-- Supplied material follows --

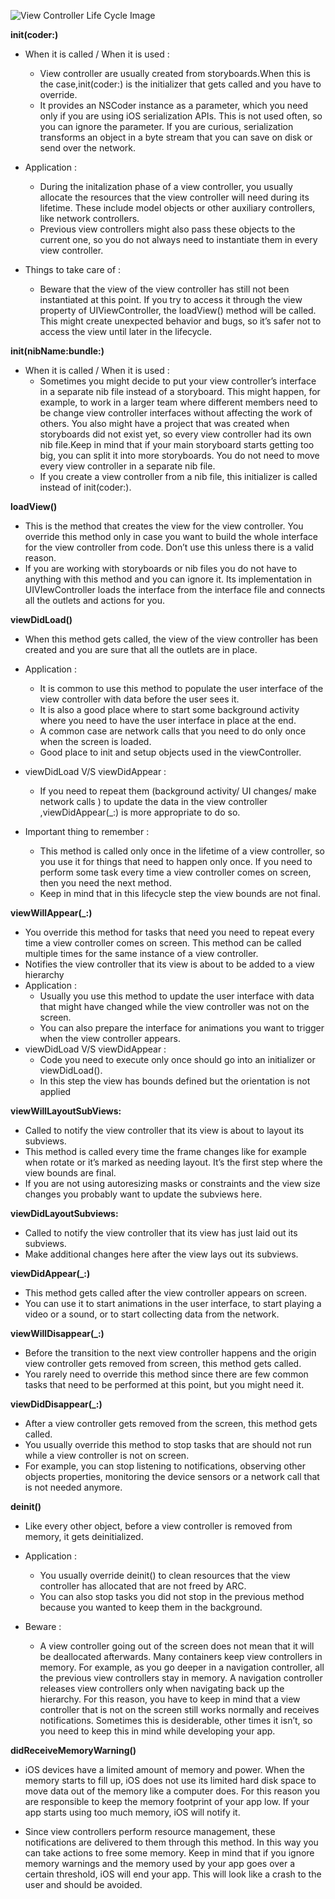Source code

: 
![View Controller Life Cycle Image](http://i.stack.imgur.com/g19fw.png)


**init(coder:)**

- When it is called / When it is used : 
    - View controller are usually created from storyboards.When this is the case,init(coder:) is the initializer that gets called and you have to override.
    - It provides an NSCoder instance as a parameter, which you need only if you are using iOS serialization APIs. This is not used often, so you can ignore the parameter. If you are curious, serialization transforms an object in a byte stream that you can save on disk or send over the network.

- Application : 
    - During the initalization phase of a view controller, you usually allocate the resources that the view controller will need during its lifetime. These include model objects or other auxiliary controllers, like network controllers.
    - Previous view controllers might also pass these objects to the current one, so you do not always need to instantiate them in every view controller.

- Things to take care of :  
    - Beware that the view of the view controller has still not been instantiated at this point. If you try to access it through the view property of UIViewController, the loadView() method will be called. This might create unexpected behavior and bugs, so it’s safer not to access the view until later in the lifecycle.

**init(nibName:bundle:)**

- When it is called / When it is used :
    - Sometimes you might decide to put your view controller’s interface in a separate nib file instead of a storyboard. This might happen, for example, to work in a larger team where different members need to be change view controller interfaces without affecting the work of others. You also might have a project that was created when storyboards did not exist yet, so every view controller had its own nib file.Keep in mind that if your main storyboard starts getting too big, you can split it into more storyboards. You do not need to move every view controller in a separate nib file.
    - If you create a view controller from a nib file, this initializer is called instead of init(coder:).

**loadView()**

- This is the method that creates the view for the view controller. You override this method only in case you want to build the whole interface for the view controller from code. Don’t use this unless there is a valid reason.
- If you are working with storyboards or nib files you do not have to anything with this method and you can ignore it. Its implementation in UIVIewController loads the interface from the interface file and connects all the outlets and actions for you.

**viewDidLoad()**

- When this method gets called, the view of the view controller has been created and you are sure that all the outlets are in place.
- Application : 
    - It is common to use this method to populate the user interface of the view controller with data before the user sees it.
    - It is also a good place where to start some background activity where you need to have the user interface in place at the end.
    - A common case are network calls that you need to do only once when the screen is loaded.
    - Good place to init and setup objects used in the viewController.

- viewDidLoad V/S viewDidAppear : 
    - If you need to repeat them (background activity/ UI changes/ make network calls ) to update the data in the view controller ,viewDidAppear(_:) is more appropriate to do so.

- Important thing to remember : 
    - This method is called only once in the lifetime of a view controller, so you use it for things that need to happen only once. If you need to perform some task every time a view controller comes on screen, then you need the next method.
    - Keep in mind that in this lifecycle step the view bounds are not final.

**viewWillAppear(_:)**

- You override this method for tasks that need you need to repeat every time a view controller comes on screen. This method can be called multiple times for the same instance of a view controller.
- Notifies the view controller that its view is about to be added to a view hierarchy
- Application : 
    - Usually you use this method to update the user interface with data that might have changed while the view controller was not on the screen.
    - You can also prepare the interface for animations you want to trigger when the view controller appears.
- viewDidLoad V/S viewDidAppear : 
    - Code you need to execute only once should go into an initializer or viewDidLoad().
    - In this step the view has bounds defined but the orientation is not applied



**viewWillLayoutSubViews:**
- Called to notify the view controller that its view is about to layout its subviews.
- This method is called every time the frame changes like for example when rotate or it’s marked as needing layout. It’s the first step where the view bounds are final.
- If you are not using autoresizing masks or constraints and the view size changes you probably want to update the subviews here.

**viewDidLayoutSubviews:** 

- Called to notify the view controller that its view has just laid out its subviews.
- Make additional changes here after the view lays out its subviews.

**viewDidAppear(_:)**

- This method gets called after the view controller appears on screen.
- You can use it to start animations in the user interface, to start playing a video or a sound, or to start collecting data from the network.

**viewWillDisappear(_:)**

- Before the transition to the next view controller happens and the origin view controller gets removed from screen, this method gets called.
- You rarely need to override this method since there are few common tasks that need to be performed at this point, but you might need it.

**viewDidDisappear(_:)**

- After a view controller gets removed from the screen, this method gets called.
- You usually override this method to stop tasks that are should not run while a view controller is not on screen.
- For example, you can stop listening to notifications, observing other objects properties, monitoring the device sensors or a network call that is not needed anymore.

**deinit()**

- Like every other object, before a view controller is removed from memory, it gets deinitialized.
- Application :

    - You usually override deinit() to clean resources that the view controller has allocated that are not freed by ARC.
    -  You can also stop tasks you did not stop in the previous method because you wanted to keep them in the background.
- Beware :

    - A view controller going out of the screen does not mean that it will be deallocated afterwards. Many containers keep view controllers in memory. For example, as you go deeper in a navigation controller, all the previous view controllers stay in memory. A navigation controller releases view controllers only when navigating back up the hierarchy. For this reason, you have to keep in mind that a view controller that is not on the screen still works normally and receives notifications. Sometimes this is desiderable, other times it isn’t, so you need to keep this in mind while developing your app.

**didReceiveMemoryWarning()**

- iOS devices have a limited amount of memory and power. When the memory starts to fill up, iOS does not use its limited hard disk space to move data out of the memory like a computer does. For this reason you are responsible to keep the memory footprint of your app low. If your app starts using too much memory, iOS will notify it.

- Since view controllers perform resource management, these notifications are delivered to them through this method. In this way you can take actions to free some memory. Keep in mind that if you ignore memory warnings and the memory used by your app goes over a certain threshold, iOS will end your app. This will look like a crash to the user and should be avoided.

-- Supplied material concluded --
-- Supplied material follows --

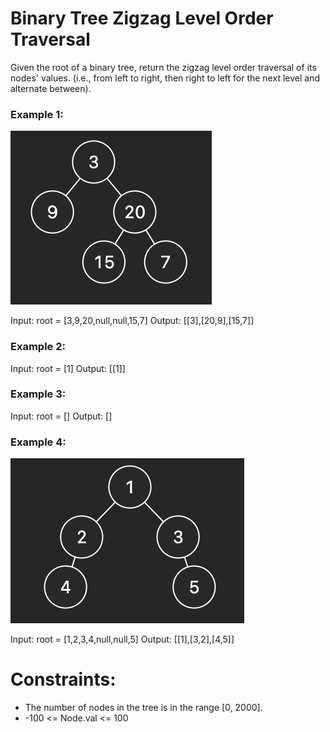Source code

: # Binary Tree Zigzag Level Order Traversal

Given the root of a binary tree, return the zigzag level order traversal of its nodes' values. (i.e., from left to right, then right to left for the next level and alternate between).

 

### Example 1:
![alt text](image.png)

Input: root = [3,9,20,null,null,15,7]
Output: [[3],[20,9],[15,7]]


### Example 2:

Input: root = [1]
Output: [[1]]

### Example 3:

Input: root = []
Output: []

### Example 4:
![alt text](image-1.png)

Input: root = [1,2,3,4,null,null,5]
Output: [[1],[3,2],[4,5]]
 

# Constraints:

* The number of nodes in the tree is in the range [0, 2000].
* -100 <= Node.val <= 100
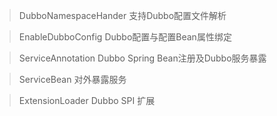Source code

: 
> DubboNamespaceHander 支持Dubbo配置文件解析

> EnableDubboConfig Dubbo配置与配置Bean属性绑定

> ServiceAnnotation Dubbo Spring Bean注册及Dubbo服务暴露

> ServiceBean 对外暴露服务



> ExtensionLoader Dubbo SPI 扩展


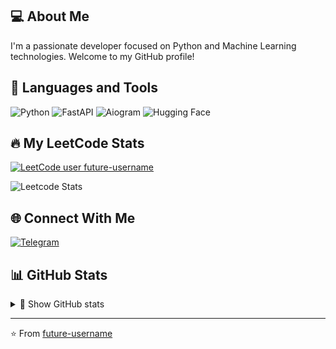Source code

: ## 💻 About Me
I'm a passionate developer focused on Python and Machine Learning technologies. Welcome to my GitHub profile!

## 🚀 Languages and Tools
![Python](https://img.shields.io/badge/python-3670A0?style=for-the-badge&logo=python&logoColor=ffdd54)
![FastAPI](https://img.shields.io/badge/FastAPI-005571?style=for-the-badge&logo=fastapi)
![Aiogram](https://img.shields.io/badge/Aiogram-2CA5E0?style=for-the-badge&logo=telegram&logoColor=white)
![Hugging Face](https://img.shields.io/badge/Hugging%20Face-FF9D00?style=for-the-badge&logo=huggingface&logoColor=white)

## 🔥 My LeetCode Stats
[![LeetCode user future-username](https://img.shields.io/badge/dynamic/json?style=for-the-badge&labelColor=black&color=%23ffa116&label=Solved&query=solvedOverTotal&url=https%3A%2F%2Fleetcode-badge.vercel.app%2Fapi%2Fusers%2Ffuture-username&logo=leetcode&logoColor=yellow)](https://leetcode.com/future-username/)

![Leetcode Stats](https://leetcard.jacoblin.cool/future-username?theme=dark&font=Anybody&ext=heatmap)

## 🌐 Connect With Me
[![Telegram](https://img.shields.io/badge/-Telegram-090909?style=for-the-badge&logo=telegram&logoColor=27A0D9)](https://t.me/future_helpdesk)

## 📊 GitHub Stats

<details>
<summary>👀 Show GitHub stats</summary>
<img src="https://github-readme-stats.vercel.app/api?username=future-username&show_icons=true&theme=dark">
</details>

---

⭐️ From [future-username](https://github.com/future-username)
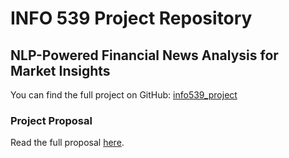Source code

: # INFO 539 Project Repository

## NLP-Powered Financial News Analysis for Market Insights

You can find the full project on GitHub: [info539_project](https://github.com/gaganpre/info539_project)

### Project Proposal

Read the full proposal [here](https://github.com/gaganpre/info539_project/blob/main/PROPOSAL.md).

-- Supplied material concluded --
-- Supplied material follows --

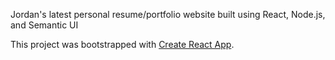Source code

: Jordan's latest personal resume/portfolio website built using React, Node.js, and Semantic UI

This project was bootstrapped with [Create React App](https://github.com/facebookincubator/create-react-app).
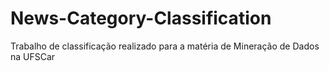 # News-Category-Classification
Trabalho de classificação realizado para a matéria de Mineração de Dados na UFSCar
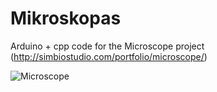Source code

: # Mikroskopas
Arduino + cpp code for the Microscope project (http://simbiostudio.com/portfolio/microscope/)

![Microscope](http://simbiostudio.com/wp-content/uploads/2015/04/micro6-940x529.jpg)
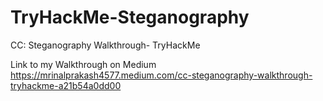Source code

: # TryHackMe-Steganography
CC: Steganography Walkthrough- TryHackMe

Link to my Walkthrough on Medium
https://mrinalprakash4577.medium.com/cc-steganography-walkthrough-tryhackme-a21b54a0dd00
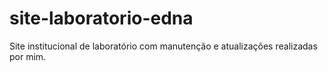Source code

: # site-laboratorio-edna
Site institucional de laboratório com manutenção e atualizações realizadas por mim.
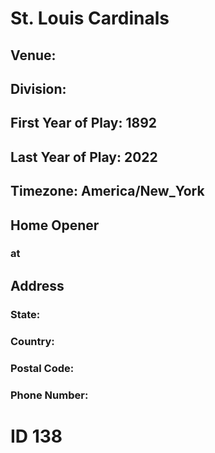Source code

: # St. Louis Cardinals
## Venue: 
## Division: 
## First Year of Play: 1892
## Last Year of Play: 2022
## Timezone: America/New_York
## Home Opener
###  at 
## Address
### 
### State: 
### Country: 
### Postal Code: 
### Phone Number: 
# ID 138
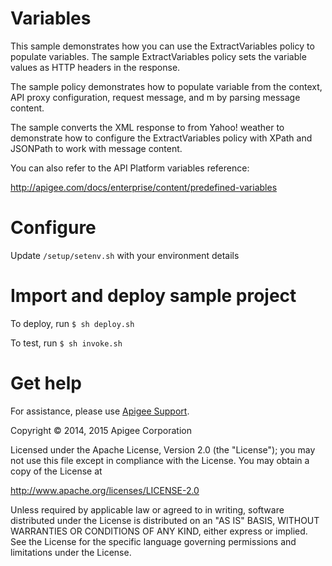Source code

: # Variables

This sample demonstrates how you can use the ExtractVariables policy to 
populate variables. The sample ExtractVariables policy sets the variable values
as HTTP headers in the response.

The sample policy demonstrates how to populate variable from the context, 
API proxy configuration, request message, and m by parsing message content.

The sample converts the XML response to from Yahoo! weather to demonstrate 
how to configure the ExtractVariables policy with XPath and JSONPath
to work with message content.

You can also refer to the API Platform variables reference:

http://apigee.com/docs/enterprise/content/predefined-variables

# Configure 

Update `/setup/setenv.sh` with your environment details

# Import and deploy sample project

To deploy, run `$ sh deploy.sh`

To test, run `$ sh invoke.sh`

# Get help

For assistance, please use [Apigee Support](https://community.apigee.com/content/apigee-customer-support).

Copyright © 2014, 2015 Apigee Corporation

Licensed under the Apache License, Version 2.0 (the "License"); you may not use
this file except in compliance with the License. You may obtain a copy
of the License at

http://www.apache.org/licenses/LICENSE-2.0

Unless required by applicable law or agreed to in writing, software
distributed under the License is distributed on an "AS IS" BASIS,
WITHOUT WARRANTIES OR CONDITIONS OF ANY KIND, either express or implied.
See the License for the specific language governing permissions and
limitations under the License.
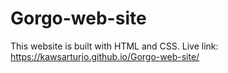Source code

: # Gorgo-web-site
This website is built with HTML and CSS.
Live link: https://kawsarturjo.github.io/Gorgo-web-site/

-- Supplied material concluded --

→ **Task**
Report the number of lines in the listing above that include the word "setup", and nothing else.

→ **Worked solution**
2